_WORK TO BE COMPLETED_
Would you print all of the entries exactly, please, but without their pictures?

_INPUT RECORDS_
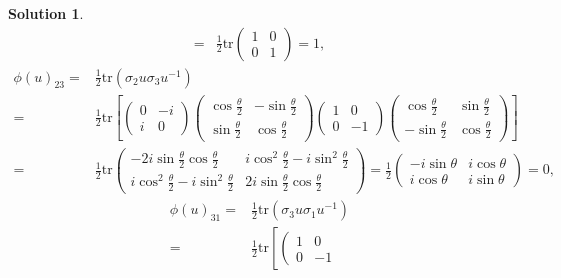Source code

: \documentclass[UTF8,10pt,a4paper]{article}
\theoremstyle{Problem}
\theoremstyle{Solution}
\newtheorem*{sol}{Solution}
\begin{document}
\begin{sol}
\begin{align}
        =&\frac{1}{2}\text{tr}\left(\begin{matrix}
            1&0\\
            0&1
        \end{matrix}\right)=1,
    \end{align}
    \begin{align}
        \nonumber\phi(u)_{23}=&\frac{1}{2}\text{tr}(\sigma_2u\sigma_3u^{-1})\\
        \nonumber=&\frac{1}{2}\text{tr}\left[\left(\begin{matrix}
            0&-i\\
            i&0
        \end{matrix}\right)\left(\begin{matrix}
            \cos\frac{\theta}{2}&-\sin\frac{\theta}{2}\\
            \sin\frac{\theta}{2}&\cos\frac{\theta}{2}
        \end{matrix}\right)\left(\begin{matrix}
            1&0\\
            0&-1
        \end{matrix}\right)\left(\begin{matrix}
            \cos\frac{\theta}{2}&\sin\frac{\theta}{2}\\
            -\sin\frac{\theta}{2}&\cos\frac{\theta}{2}
        \end{matrix}\right)\right]\\
        =&\frac{1}{2}\text{tr}\left(\begin{matrix}
            -2i\sin\frac{\theta}{2}\cos\frac{\theta}{2}&i\cos^2\frac{\theta}{2}-i\sin^2\frac{\theta}{2}\\
            i\cos^2\frac{\theta}{2}-i\sin^2\frac{\theta}{2}&2i\sin\frac{\theta}{2}\cos\frac{\theta}{2}
        \end{matrix}\right)=\frac{1}{2}\left(\begin{matrix}
            -i\sin\theta&i\cos\theta\\
            i\cos\theta&i\sin\theta
        \end{matrix}\right)=0,
    \end{align}
    \begin{align}
        \nonumber\phi(u)_{31}=&\frac{1}{2}\text{tr}(\sigma_3u\sigma_1u^{-1})\\
        \nonumber=&\frac{1}{2}\text{tr}\left[\left(\begin{matrix}
            1&0\\
            0&-1

\end{matrix}
\end{align}
\end{sol}
\end{document}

_OUTPUT BELOW_
Source code

: \documentclass[UTF8,10pt,a4paper]{article}
\theoremstyle{Problem}
\theoremstyle{Solution}
\newtheorem*{sol}{Solution}
\begin{document}
\begin{sol}
\begin{align}
        =&\frac{1}{2}\text{tr}\left(\begin{matrix}
            1&0\\
            0&1
        \end{matrix}\right)=1,
    \end{align}
    \begin{align}
        \nonumber\phi(u)_{23}=&\frac{1}{2}\text{tr}(\sigma_2u\sigma_3u^{-1})\\
        \nonumber=&\frac{1}{2}\text{tr}\left[\left(\begin{matrix}
            0&-i\\
            i&0
        \end{matrix}\right)\left(\begin{matrix}
            \cos\frac{\theta}{2}&-\sin\frac{\theta}{2}\\
            \sin\frac{\theta}{2}&\cos\frac{\theta}{2}
        \end{matrix}\right)\left(\begin{matrix}
            1&0\\
            0&-1
        \end{matrix}\right)\left(\begin{matrix}
            \cos\frac{\theta}{2}&\sin\frac{\theta}{2}\\
            -\sin\frac{\theta}{2}&\cos\frac{\theta}{2}
        \end{matrix}\right)\right]\\
        =&\frac{1}{2}\text{tr}\left(\begin{matrix}
            -2i\sin\frac{\theta}{2}\cos\frac{\theta}{2}&i\cos^2\frac{\theta}{2}-i\sin^2\frac{\theta}{2}\\
            i\cos^2\frac{\theta}{2}-i\sin^2\frac{\theta}{2}&2i\sin\frac{\theta}{2}\cos\frac{\theta}{2}
        \end{matrix}\right)=\frac{1}{2}\left(\begin{matrix}
            -i\sin\theta&i\cos\theta\\
            i\cos\theta&i\sin\theta
        \end{matrix}\right)=0,
    \end{align}
    \begin{align}
        \nonumber\phi(u)_{31}=&\frac{1}{2}\text{tr}(\sigma_3u\sigma_1u^{-1})\\
        \nonumber=&\frac{1}{2}\text{tr}\left[\left(\begin{matrix}
            1&0\\
            0&-1

\end{matrix}
\end{align}
\end{sol}
\end{document}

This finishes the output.